# [Given information]

__________

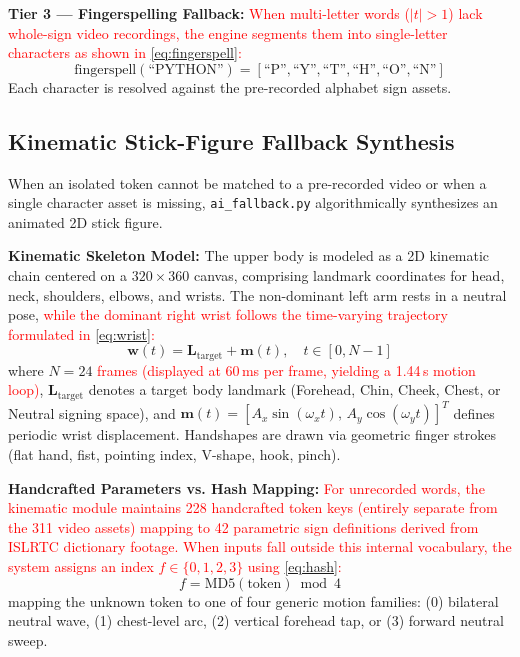 \documentclass[conference,a4paper,10pt]{IEEEtran}
\begin{document}
\textbf{Tier 3 --- Fingerspelling Fallback:} \textcolor{red}{When multi-letter words ($|t|>1$) lack whole-sign video recordings, the engine segments them into single-letter characters as shown in \eqref{eq:fingerspell}:}
\begin{equation}
\text{fingerspell}(\text{``PYTHON''}) = [\text{``P''}, \text{``Y''}, \text{``T''}, \text{``H''}, \text{``O''}, \text{``N''}]
\label{eq:fingerspell}
\end{equation}
Each character is resolved against the pre-recorded alphabet sign assets.

\subsection{Kinematic Stick-Figure Fallback Synthesis}
\label{subsec:ai_fallback}

When an isolated token cannot be matched to a pre-recorded video or when a single character asset is missing, \texttt{ai\_fallback.py} algorithmically synthesizes an animated 2D stick figure.

\textbf{Kinematic Skeleton Model:} The upper body is modeled as a 2D kinematic chain centered on a $320 \times 360$ canvas, comprising landmark coordinates for head, neck, shoulders, elbows, and wrists. The non-dominant left arm rests in a neutral pose, \textcolor{red}{while the dominant right wrist follows the time-varying trajectory formulated in \eqref{eq:wrist}:}
\begin{equation}
\mathbf{w}(t) = \mathbf{L}_{\text{target}} + \mathbf{m}(t), \quad t \in [0, N-1]
\label{eq:wrist}
\end{equation}
where $N = 24$ \textcolor{red}{frames (displayed at 60\,ms per frame, yielding a 1.44\,s motion loop)}, $\mathbf{L}_{\text{target}}$ denotes a target body landmark (Forehead, Chin, Cheek, Chest, or Neutral signing space), and $\mathbf{m}(t) = [A_x \sin(\omega_x t),\, A_y \cos(\omega_y t)]^T$ defines periodic wrist displacement. Handshapes are drawn via geometric finger strokes (flat hand, fist, pointing index, V-shape, hook, pinch).

\textbf{Handcrafted Parameters vs. Hash Mapping:} \textcolor{red}{For unrecorded words, the kinematic module maintains 228 handcrafted token keys (entirely separate from the 311 video assets) mapping to 42 parametric sign definitions derived from ISLRTC dictionary footage. When inputs fall outside this internal vocabulary, the system assigns an index $f \in \{0, 1, 2, 3\}$ using \eqref{eq:hash}:}
\begin{equation}
f = \text{MD5}(\text{token}) \bmod 4
\label{eq:hash}
\end{equation}
mapping the unknown token to one of four generic motion families: (0) bilateral neutral wave, (1) chest-level arc, (2) vertical forehead tap, or (3) forward neutral sweep.
\end{document}
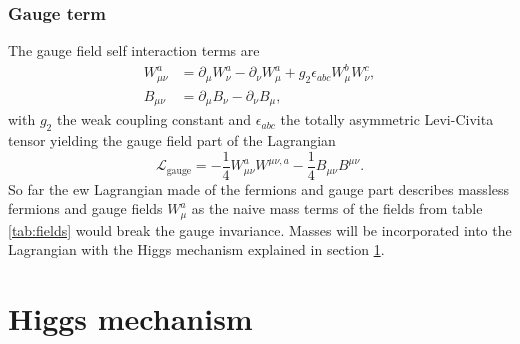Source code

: \subsubsection*{Gauge term}
The gauge field self interaction terms are
\begin{align}
    W_{\mu\nu}^a & =\partial_\mu W_\nu^a-\partial_\nu W_\mu^a+g_2\epsilon_{abc}W_\mu^b W_\nu^c, \\
    B_{\mu\nu}   & =\partial_\mu B_\nu-\partial_\nu B_\mu,
\end{align}
with $g_2$ the weak coupling constant and $\epsilon_{abc}$ the totally asymmetric Levi-Civita tensor yielding the gauge field part of the Lagrangian
\begin{equation}
    \mathcal {L}_\text{gauge} = -\frac{1}{4} W_{\mu\nu}^a W^{\mu\nu,a} - \frac{1}{4}B_{\mu\nu}B^{\mu\nu}.
\end{equation}
So far the \ac{ew} Lagrangian made of the fermions and gauge part describes massless fermions and gauge fields $W^a_\mu$ as the naive mass terms of the fields from table \ref{tab:fields} would break the gauge invariance.
Masses will be incorporated into the Lagrangian with the Higgs mechanism explained in section \ref{sec:higgs_mechanism}.

\section{Higgs mechanism}\label{sec:higgs_mechanism}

__________

# [The problem]
Without altering anything, output all the lines above but none of the images.

# [Written response]
 \documentclass[conference,a4paper,10pt]{IEEEtran}
\begin{document}
\textbf{Tier 3 --- Fingerspelling Fallback:} \textcolor{red}{When multi-letter words ($|t|>1$) lack whole-sign video recordings, the engine segments them into single-letter characters as shown in \eqref{eq:fingerspell}:}
\begin{equation}
\text{fingerspell}(\text{``PYTHON''}) = [\text{``P''}, \text{``Y''}, \text{``T''}, \text{``H''}, \text{``O''}, \text{``N''}]
\label{eq:fingerspell}
\end{equation}
Each character is resolved against the pre-recorded alphabet sign assets.

\subsection{Kinematic Stick-Figure Fallback Synthesis}
\label{subsec:ai_fallback}

When an isolated token cannot be matched to a pre-recorded video or when a single character asset is missing, \texttt{ai\_fallback.py} algorithmically synthesizes an animated 2D stick figure.

\textbf{Kinematic Skeleton Model:} The upper body is modeled as a 2D kinematic chain centered on a $320 \times 360$ canvas, comprising landmark coordinates for head, neck, shoulders, elbows, and wrists. The non-dominant left arm rests in a neutral pose, \textcolor{red}{while the dominant right wrist follows the time-varying trajectory formulated in \eqref{eq:wrist}:}
\begin{equation}
\mathbf{w}(t) = \mathbf{L}_{\text{target}} + \mathbf{m}(t), \quad t \in [0, N-1]
\label{eq:wrist}
\end{equation}
where $N = 24$ \textcolor{red}{frames (displayed at 60\,ms per frame, yielding a 1.44\,s motion loop)}, $\mathbf{L}_{\text{target}}$ denotes a target body landmark (Forehead, Chin, Cheek, Chest, or Neutral signing space), and $\mathbf{m}(t) = [A_x \sin(\omega_x t),\, A_y \cos(\omega_y t)]^T$ defines periodic wrist displacement. Handshapes are drawn via geometric finger strokes (flat hand, fist, pointing index, V-shape, hook, pinch).

\textbf{Handcrafted Parameters vs. Hash Mapping:} \textcolor{red}{For unrecorded words, the kinematic module maintains 228 handcrafted token keys (entirely separate from the 311 video assets) mapping to 42 parametric sign definitions derived from ISLRTC dictionary footage. When inputs fall outside this internal vocabulary, the system assigns an index $f \in \{0, 1, 2, 3\}$ using \eqref{eq:hash}:}
\begin{equation}
f = \text{MD5}(\text{token}) \bmod 4
\label{eq:hash}
\end{equation}
mapping the unknown token to one of four generic motion families: (0) bilateral neutral wave, (1) chest-level arc, (2) vertical forehead tap, or (3) forward neutral sweep.
\end{document}
Source code

: \subsubsection*{Gauge term}
The gauge field self interaction terms are
\begin{align}
    W_{\mu\nu}^a & =\partial_\mu W_\nu^a-\partial_\nu W_\mu^a+g_2\epsilon_{abc}W_\mu^b W_\nu^c, \\
    B_{\mu\nu}   & =\partial_\mu B_\nu-\partial_\nu B_\mu,
\end{align}
with $g_2$ the weak coupling constant and $\epsilon_{abc}$ the totally asymmetric Levi-Civita tensor yielding the gauge field part of the Lagrangian
\begin{equation}
    \mathcal {L}_\text{gauge} = -\frac{1}{4} W_{\mu\nu}^a W^{\mu\nu,a} - \frac{1}{4}B_{\mu\nu}B^{\mu\nu}.
\end{equation}
So far the \ac{ew} Lagrangian made of the fermions and gauge part describes massless fermions and gauge fields $W^a_\mu$ as the naive mass terms of the fields from table \ref{tab:fields} would break the gauge invariance.
Masses will be incorporated into the Lagrangian with the Higgs mechanism explained in section \ref{sec:higgs_mechanism}.

\section{Higgs mechanism}\label{sec:higgs_mechanism}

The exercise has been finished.